■ **Work instruction**: Go through the entries below and give the number of lines that have the string "username", and only that.
[Data for analysis — start]
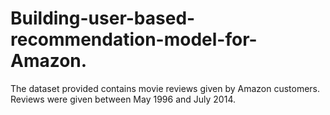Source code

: # Building-user-based-recommendation-model-for-Amazon.
The dataset provided contains movie reviews given by Amazon customers. Reviews were given between May 1996 and July 2014.
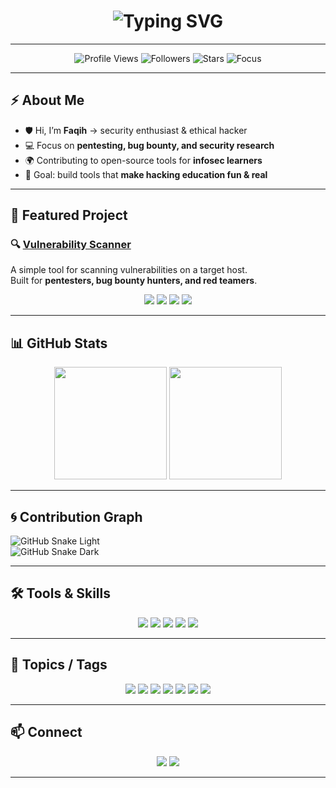 <!-- Typing Animation -->
<h1 align="center">
  <img src="https://readme-typing-svg.herokuapp.com?font=Fira+Code&weight=700&size=28&duration=3000&pause=1000&color=00F700&center=true&vCenter=true&width=500&lines=Hey%2C+I'm+Faqih;Pentester+%7C+Bug+Bounty+Hunter;Open+Source+Security+Tools;Welcome+to+my+Profile!+🚀" alt="Typing SVG" />
</h1>

---

<p align="center">
  <img src="https://komarev.com/ghpvc/?username=Githu836&color=blue&style=flat-square&label=Profile+Views" alt="Profile Views" />
  <img src="https://img.shields.io/github/followers/Githu836?label=Followers&style=flat-square&color=green" alt="Followers" />
  <img src="https://img.shields.io/github/stars/Githu836?affiliations=OWNER%2CCOLLABORATOR&style=flat-square&color=yellow" alt="Stars" />
  <img src="https://img.shields.io/badge/Focus-Infosec%20%7C%20Pentest-red?style=flat-square" alt="Focus" />
</p>

---

## ⚡ About Me
- 🛡️ Hi, I’m **Faqih** → security enthusiast & ethical hacker  
- 💻 Focus on **pentesting, bug bounty, and security research**  
- 🌍 Contributing to open-source tools for **infosec learners**  
- 🎯 Goal: build tools that **make hacking education fun & real**  

---

## 🚀 Featured Project
### 🔍 [Vulnerability Scanner](https://github.com/Githu836/scanneer-vuln)
A simple tool for scanning vulnerabilities on a target host.  
Built for **pentesters, bug bounty hunters, and red teamers**.  

<p align="center">
  <img src="https://img.shields.io/badge/Python-3.x-blue.svg" />
  <img src="https://img.shields.io/badge/Security-Scanner-blue.svg" />
  <img src="https://img.shields.io/badge/Status-Stable-brightgreen.svg" />
  <img src="https://img.shields.io/badge/License-MIT-green.svg" />
</p>

---

## 📊 GitHub Stats
<p align="center">
  <img src="https://github-readme-stats.vercel.app/api?username=Githu836&show_icons=true&theme=tokyonight&count_private=true" height="180" />
  <img src="https://github-readme-stats.vercel.app/api/top-langs/?username=Githu836&layout=compact&theme=tokyonight" height="180" />
</p>

---

## 🌀 Contribution Graph
![GitHub Snake Light](https://raw.githubusercontent.com/Githu836/Githu836/output/github-contribution-grid-snake.svg#gh-light-mode-only)  
![GitHub Snake Dark](https://raw.githubusercontent.com/Githu836/Githu836/output/github-contribution-grid-snake-dark.svg#gh-dark-mode-only)

---

## 🛠️ Tools & Skills
<p align="center">
  <img src="https://img.shields.io/badge/Linux-Kali-blue?style=for-the-badge&logo=linux" />
  <img src="https://img.shields.io/badge/Windows-Pentesting-lightblue?style=for-the-badge&logo=windows" />
  <img src="https://img.shields.io/badge/Android-Termux-green?style=for-the-badge&logo=android" />
  <img src="https://img.shields.io/badge/Python-Scripting-yellow?style=for-the-badge&logo=python" />
  <img src="https://img.shields.io/badge/Git-GitHub-black?style=for-the-badge&logo=git" />
</p>

---

## 📎 Topics / Tags
<p align="center">
  <img src="https://img.shields.io/badge/pentest-red?style=for-the-badge" />
  <img src="https://img.shields.io/badge/scanner-blue?style=for-the-badge" />
  <img src="https://img.shields.io/badge/vulnerability-orange?style=for-the-badge" />
  <img src="https://img.shields.io/badge/bugbounty-yellow?style=for-the-badge" />
  <img src="https://img.shields.io/badge/redteam-critical?style=for-the-badge" />
  <img src="https://img.shields.io/badge/infosec-purple?style=for-the-badge" />
  <img src="https://img.shields.io/badge/security-green?style=for-the-badge" />
</p>

---

## 📫 Connect
<p align="center">
  <a href="https://github.com/Githu836"><img src="https://img.shields.io/badge/GitHub-Faqih-black?style=for-the-badge&logo=github" /></a>
  <a href="mailto:ff1118641@gmail.com"><img src="https://img.shields.io/badge/Email-Contact-blue?style=for-the-badge&logo=gmail" /></a>
</p>

---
[Data for analysis — finish]
■ **Result of this exercise**: 3